Package com.hoult.workimport org.apache.spark.sql.SparkSessionobject AddLog {def main (args: Array [String]): Unit = {val spark = SparkSession .builder () .master ("local [*]") .appName (this.getClass.getCanonicalName) .getOrCreate () val sc = spark.sparkContext val clickRDD = sc.textFile ("data/click.log") val impRDD = sc.textFile ("data/imp.log") Val clickRes = clickRDD.map {line = > {val arr = line.split ("\\ s +") val adid = arr (3) .substring (arr (3) .lastIndexOf ("=") + 1) (adid (1)} .reduceByKey (_ + _) val impRes = impRDD.map {line = > val arr = line.split ("\\ s +") val adid = arr (3) .substring (arr (3).

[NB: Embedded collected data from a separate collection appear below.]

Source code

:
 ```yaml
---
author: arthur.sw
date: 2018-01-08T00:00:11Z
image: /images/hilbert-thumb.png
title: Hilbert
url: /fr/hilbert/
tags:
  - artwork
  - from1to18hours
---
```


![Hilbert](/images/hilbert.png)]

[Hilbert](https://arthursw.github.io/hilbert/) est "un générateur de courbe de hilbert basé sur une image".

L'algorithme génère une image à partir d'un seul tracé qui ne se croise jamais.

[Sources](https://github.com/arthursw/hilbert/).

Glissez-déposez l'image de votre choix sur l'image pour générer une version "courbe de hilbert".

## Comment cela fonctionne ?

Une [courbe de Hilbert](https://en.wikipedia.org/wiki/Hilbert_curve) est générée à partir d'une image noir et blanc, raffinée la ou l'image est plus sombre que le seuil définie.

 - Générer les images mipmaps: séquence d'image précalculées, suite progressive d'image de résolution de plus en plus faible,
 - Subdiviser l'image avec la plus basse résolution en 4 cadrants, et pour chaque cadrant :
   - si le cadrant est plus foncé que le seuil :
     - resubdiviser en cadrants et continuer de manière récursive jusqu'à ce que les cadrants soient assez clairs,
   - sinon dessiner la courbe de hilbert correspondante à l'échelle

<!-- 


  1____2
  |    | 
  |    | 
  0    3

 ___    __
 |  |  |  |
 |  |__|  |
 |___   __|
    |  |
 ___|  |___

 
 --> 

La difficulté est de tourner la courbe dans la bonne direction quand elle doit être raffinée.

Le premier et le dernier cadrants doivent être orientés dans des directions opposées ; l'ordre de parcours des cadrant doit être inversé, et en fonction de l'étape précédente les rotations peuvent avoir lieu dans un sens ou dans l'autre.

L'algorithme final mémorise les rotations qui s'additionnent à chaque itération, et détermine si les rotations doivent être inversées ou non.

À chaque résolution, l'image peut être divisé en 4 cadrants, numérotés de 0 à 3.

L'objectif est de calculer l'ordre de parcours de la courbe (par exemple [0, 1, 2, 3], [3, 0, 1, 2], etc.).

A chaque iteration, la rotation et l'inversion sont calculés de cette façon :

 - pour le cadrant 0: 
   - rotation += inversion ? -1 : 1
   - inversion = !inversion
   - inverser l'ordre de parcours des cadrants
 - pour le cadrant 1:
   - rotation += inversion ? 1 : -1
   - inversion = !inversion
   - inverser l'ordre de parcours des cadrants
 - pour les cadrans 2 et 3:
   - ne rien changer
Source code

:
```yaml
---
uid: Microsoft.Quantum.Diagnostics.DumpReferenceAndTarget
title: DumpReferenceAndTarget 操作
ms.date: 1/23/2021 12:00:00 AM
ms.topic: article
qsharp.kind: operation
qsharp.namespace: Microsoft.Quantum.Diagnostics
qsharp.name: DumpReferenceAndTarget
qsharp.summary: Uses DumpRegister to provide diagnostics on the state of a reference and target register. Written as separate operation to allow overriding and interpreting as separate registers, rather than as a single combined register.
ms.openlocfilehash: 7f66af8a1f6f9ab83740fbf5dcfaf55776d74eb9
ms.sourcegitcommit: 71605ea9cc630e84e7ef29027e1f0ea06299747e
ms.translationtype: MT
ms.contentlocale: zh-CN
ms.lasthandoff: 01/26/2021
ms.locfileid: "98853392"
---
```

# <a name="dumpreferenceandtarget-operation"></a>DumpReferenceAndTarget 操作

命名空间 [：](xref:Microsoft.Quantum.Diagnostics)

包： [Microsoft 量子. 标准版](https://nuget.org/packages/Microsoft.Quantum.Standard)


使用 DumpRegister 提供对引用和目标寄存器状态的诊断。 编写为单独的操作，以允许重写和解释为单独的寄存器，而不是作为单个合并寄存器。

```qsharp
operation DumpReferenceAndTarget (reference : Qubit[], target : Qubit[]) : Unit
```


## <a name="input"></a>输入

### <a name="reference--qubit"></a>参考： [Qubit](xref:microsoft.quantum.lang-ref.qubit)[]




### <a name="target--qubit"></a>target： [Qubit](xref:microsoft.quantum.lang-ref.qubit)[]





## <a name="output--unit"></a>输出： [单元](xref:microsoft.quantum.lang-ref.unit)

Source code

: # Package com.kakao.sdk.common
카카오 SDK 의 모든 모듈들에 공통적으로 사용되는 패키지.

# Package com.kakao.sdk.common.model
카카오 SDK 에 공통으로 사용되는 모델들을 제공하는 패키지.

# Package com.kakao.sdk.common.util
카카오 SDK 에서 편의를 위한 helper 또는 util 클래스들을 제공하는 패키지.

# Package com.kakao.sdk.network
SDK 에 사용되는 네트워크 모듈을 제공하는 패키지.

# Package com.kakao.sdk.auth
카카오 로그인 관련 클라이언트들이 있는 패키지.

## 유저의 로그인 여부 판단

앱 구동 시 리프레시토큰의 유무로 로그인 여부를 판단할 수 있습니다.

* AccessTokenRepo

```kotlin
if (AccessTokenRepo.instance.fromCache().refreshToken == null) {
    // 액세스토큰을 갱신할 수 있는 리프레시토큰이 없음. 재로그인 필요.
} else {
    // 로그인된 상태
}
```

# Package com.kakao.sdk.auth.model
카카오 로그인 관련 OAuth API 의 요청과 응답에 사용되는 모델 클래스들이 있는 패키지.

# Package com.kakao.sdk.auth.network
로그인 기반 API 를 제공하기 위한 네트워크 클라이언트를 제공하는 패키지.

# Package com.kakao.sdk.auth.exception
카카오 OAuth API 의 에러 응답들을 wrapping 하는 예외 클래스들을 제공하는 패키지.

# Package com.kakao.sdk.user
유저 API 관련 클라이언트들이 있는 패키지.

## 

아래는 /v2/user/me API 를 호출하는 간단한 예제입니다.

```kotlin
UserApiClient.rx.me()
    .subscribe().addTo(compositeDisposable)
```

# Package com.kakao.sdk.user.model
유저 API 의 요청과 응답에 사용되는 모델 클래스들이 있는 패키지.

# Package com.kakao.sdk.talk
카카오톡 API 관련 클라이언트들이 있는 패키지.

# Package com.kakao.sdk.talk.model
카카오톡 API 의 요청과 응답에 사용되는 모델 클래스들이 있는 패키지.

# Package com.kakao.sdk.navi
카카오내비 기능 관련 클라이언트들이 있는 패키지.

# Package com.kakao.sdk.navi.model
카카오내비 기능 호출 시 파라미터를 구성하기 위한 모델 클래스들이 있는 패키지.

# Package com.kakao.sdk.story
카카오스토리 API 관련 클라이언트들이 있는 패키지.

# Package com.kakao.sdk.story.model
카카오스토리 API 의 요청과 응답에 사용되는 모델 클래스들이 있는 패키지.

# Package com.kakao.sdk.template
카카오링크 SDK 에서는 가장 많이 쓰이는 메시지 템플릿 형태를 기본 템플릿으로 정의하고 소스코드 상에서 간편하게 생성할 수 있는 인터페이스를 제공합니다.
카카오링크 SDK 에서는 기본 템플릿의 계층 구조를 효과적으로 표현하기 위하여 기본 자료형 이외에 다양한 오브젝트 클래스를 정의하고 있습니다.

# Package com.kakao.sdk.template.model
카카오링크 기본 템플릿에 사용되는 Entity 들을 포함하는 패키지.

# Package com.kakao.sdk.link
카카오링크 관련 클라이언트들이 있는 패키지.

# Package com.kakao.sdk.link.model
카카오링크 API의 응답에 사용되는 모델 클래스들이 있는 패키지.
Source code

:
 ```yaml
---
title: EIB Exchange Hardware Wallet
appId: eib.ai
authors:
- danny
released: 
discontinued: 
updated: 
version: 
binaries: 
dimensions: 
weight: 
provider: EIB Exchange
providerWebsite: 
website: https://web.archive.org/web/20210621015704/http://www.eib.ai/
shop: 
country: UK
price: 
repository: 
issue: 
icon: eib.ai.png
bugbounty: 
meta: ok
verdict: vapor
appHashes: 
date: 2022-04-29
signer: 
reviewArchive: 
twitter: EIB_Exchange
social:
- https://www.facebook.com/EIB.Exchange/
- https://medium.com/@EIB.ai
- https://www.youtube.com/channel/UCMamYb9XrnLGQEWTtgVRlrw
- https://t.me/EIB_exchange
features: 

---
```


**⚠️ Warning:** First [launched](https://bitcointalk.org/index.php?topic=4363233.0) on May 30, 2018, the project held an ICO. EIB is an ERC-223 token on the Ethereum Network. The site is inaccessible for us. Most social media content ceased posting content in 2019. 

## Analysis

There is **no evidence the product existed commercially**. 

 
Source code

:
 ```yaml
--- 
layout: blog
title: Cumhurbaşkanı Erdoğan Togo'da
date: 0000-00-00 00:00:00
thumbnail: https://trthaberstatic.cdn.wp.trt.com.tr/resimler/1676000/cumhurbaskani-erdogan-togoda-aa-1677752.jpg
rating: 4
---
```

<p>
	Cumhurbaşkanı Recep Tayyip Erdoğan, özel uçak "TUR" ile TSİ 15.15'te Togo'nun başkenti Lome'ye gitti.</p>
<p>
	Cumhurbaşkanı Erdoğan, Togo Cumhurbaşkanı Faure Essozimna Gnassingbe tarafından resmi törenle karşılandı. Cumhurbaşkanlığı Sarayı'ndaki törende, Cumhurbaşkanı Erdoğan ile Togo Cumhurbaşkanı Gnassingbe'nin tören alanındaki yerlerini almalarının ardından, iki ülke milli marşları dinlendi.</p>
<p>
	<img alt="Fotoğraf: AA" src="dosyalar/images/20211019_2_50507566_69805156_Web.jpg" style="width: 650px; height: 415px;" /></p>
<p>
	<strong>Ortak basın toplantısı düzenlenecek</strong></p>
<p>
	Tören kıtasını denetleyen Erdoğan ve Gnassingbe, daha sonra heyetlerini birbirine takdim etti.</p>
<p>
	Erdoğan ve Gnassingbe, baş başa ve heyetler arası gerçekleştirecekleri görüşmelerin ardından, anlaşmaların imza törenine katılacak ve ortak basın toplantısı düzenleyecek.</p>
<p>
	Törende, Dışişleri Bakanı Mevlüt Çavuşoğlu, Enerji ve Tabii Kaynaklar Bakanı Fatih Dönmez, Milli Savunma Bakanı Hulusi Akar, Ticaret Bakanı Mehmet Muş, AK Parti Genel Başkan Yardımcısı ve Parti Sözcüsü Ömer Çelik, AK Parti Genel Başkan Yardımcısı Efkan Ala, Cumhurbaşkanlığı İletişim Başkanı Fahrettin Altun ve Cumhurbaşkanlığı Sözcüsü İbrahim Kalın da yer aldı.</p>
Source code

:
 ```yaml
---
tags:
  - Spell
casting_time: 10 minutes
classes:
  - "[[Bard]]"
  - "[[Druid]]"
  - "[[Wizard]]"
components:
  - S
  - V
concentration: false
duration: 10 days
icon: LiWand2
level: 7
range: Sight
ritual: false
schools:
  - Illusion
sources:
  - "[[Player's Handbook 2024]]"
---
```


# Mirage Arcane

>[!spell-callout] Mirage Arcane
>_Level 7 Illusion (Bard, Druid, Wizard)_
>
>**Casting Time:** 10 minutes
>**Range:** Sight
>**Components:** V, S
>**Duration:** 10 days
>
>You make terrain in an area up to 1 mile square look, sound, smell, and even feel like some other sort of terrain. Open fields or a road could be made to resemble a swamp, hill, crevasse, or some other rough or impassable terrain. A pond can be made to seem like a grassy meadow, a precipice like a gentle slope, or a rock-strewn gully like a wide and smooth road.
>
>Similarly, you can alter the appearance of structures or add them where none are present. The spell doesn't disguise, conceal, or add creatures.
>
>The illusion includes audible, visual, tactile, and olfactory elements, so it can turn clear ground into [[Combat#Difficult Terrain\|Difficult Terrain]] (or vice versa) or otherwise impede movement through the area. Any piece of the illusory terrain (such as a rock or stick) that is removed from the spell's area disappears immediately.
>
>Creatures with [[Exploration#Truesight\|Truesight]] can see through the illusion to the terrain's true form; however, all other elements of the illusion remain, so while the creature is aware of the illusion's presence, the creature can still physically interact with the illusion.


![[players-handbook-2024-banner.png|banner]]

LastIndexOf ("=") + 1) (adid, 1)} .reduceByKey (_ + _) / / Save to hdfs clickRes.fullOuterJoin (impRes) .map (x = > x.room1 + "," + x._2._1.getOrElse (0) + " "+ x._2._2.getOrElse (0) .repartition (1) / / .saveAsTextFile (" hdfs://linux121:9000/data/ ") .saveAsTextFile (" data/add_log ") sc.stop ()}}

Analysis: there are two shuffle times, fulljon can be modified to union + reduceByKey, and shuffle can be reduced to once

5. Use spark-sql to complete the following conversion

Table A has three fields: ID, startdate, enddate, and three pieces of data:

1 2019-03-04 2020-02-03

2 2020-04-05 2020-08-04

3 2019-10-09 2020-06-11

Write SQL (requires SQL and DSL) to change the above data to:

2019-03-04 2019-10-09

2019-10-09 2020-02-03

2020-02-03 2020-04-05

2020-04-05 2020-06-11

2020-06-11 2020-08-04

2020-08-04 2020-08-04

Analysis: observe that the first column is actually the result of the superposition of startdate and enddate, while the second column is the next, which can be used with lead

Window function

The code is as follows:

Package com.hoult.workimport org.apache.spark.sql. {DataFrame, SparkSession} object DataExchange {def main (args: Array [String]): Unit = {val spark = SparkSession .builder () .appName ("DateSort") .master ("local [*]") .getOrCreate () spark.sparkContext.setLogLevel ("warn") / / original val tab = List ((1, "2019-03-04", "2020-02-03"), (2) 2020-04-05, 2020-08-04), (3, "2019-10-09", "2020-06-11") val df: DataFrame = spark.createDataFrame (tab) .toDF ("ID", "startdate") "enddate") val dateset: DataFrame = df.select ("startdate") .union (df.select ("enddate")) dateset.createOrReplaceTempView ("t") val result: DataFrame = spark.sql ("| select tmp.startdate, nvl (lead (tmp.startdate) over (partition by col order by tmp.startdate), startdate) enddate from | (select" 1 "col, startdate from t) tmp |".stripMargin) result.show ()}}

Running result:

About big data development how to carry on the Spark-RDD http log analysis to share here, hope that the above content can have some help to everyone, can learn more knowledge. If you think the article is good, you can share it for more people to see.

Welcome to subscribe "Shulou Technology Information " to get latest news, interesting things and hot topics in the IT industry, and controls the hottest and latest Internet news, technology news and IT industry trends.

*The comments in the above article only represent the author's personal views and do not represent the views and positions of this website. If you have more insights, please feel free to contribute and share.